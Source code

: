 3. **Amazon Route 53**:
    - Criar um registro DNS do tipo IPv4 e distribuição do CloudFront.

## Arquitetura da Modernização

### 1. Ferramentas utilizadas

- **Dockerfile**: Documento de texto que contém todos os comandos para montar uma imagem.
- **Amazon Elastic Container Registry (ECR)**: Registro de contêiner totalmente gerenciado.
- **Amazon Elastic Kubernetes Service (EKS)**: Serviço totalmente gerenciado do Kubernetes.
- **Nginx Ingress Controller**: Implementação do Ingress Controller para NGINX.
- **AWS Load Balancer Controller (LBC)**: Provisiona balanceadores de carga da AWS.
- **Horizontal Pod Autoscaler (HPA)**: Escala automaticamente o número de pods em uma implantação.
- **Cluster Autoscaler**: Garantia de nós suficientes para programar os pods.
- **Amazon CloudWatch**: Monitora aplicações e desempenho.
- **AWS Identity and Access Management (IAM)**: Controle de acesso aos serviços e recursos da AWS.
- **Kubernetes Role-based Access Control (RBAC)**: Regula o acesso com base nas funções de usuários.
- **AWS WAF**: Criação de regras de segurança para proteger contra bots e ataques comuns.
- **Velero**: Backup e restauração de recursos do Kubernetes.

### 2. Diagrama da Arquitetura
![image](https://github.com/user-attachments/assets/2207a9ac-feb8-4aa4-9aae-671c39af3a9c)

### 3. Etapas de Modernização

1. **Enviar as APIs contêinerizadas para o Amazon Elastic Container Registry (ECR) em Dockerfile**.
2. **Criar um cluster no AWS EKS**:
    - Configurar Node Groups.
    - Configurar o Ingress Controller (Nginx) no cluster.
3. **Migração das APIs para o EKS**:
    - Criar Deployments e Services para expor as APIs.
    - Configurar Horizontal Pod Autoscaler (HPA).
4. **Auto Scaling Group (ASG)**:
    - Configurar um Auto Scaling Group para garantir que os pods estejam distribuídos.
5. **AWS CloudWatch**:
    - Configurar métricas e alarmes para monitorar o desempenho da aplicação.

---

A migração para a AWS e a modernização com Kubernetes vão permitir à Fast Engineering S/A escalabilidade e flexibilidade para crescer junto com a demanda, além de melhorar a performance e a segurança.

◆ **WHAT YOU SHOULD DO**
Would you restate, word for word, every line of the listing from its first line through the line with "- **Dockerfile**: Documento"?

◆ **OUTPUT OF THE EXERCISE**
Source code

: 3. **Amazon Route 53**:
    - Criar um registro DNS do tipo IPv4 e distribuição do CloudFront.

## Arquitetura da Modernização

### 1. Ferramentas utilizadas

- **Dockerfile**: Documento de texto que contém todos os comandos para montar uma imagem.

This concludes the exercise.